What this task involves | Copy out precisely the lines from the start of the data through the line with "### 5.3 **Control, Violation", and keep pictures out of it.

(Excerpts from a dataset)
· · · · ·

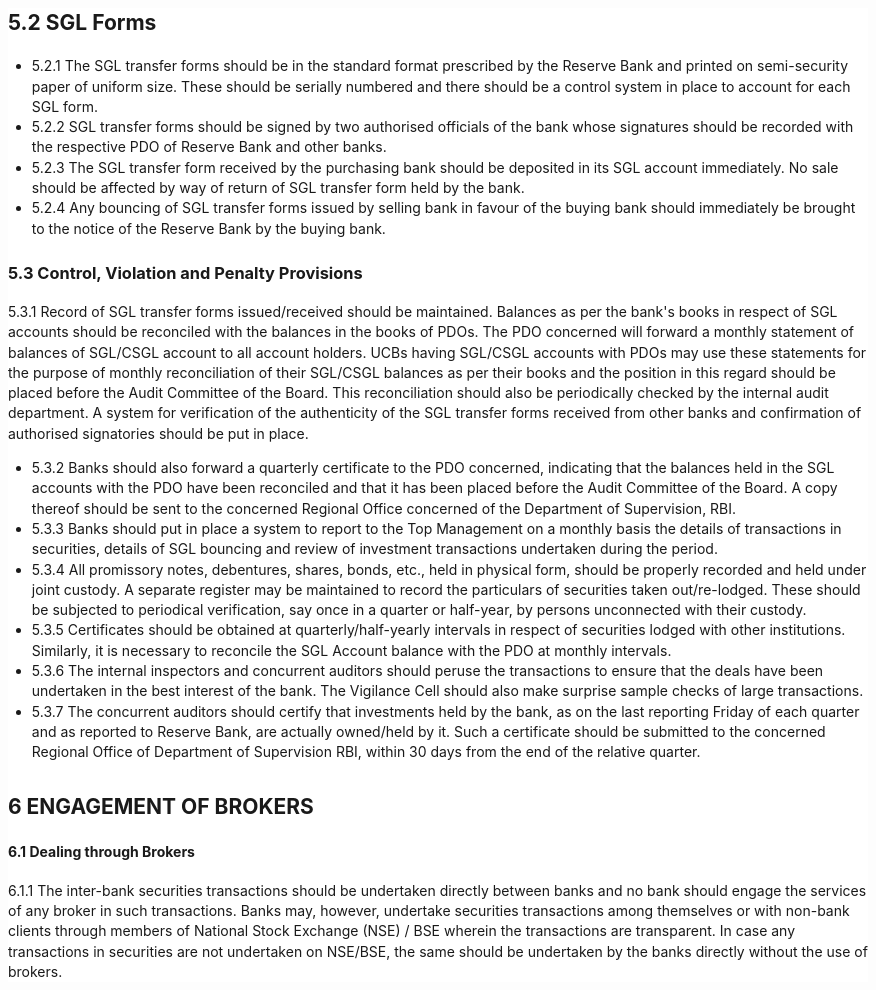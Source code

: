 ## 5.2 **SGL Forms**

- 5.2.1 The SGL transfer forms should be in the standard format prescribed by the Reserve Bank and printed on semi-security paper of uniform size. These should be serially numbered and there should be a control system in place to account for each SGL form.
- 5.2.2 SGL transfer forms should be signed by two authorised officials of the bank whose signatures should be recorded with the respective PDO of Reserve Bank and other banks.
- 5.2.3 The SGL transfer form received by the purchasing bank should be deposited in its SGL account immediately. No sale should be affected by way of return of SGL transfer form held by the bank.
- 5.2.4 Any bouncing of SGL transfer forms issued by selling bank in favour of the buying bank should immediately be brought to the notice of the Reserve Bank by the buying bank.

### 5.3 **Control, Violation and Penalty Provisions**

5.3.1 Record of SGL transfer forms issued/received should be maintained. Balances as per the bank's books in respect of SGL accounts should be reconciled with the balances in the books of PDOs. The PDO concerned will forward a monthly statement of balances of SGL/CSGL account to all account holders. UCBs having SGL/CSGL accounts with PDOs may use these statements for the purpose of monthly reconciliation of their SGL/CSGL balances as per their books and the position in this regard should be placed before the Audit Committee of the Board. This reconciliation should also be periodically checked by the internal audit department. A system for verification of the authenticity of the SGL transfer forms received from other banks and confirmation of authorised signatories should be put in place.

- 5.3.2 Banks should also forward a quarterly certificate to the PDO concerned, indicating that the balances held in the SGL accounts with the PDO have been reconciled and that it has been placed before the Audit Committee of the Board. A copy thereof should be sent to the concerned Regional Office concerned of the Department of Supervision, RBI.
- 5.3.3 Banks should put in place a system to report to the Top Management on a monthly basis the details of transactions in securities, details of SGL bouncing and review of investment transactions undertaken during the period.
- 5.3.4 All promissory notes, debentures, shares, bonds, etc., held in physical form, should be properly recorded and held under joint custody. A separate register may be maintained to record the particulars of securities taken out/re-lodged. These should be subjected to periodical verification, say once in a quarter or half-year, by persons unconnected with their custody.
- 5.3.5 Certificates should be obtained at quarterly/half-yearly intervals in respect of securities lodged with other institutions. Similarly, it is necessary to reconcile the SGL Account balance with the PDO at monthly intervals.
- 5.3.6 The internal inspectors and concurrent auditors should peruse the transactions to ensure that the deals have been undertaken in the best interest of the bank. The Vigilance Cell should also make surprise sample checks of large transactions.
- 5.3.7 The concurrent auditors should certify that investments held by the bank, as on the last reporting Friday of each quarter and as reported to Reserve Bank, are actually owned/held by it. Such a certificate should be submitted to the concerned Regional Office of Department of Supervision RBI, within 30 days from the end of the relative quarter.

## **6 ENGAGEMENT OF BROKERS**

#### 6.1 **Dealing through Brokers**

6.1.1 The inter-bank securities transactions should be undertaken directly between banks and no bank should engage the services of any broker in such transactions. Banks may, however, undertake securities transactions among themselves or with non-bank clients through members of National Stock Exchange (NSE) / BSE wherein the transactions are transparent. In case any transactions in securities are not undertaken on NSE/BSE, the same should be undertaken by the banks directly without the use of brokers.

· · · · ·

Result of the task |
Source code

: ## 5.2 **SGL Forms**

- 5.2.1 The SGL transfer forms should be in the standard format prescribed by the Reserve Bank and printed on semi-security paper of uniform size. These should be serially numbered and there should be a control system in place to account for each SGL form.
- 5.2.2 SGL transfer forms should be signed by two authorised officials of the bank whose signatures should be recorded with the respective PDO of Reserve Bank and other banks.
- 5.2.3 The SGL transfer form received by the purchasing bank should be deposited in its SGL account immediately. No sale should be affected by way of return of SGL transfer form held by the bank.
- 5.2.4 Any bouncing of SGL transfer forms issued by selling bank in favour of the buying bank should immediately be brought to the notice of the Reserve Bank by the buying bank.

### 5.3 **Control, Violation and Penalty Provisions**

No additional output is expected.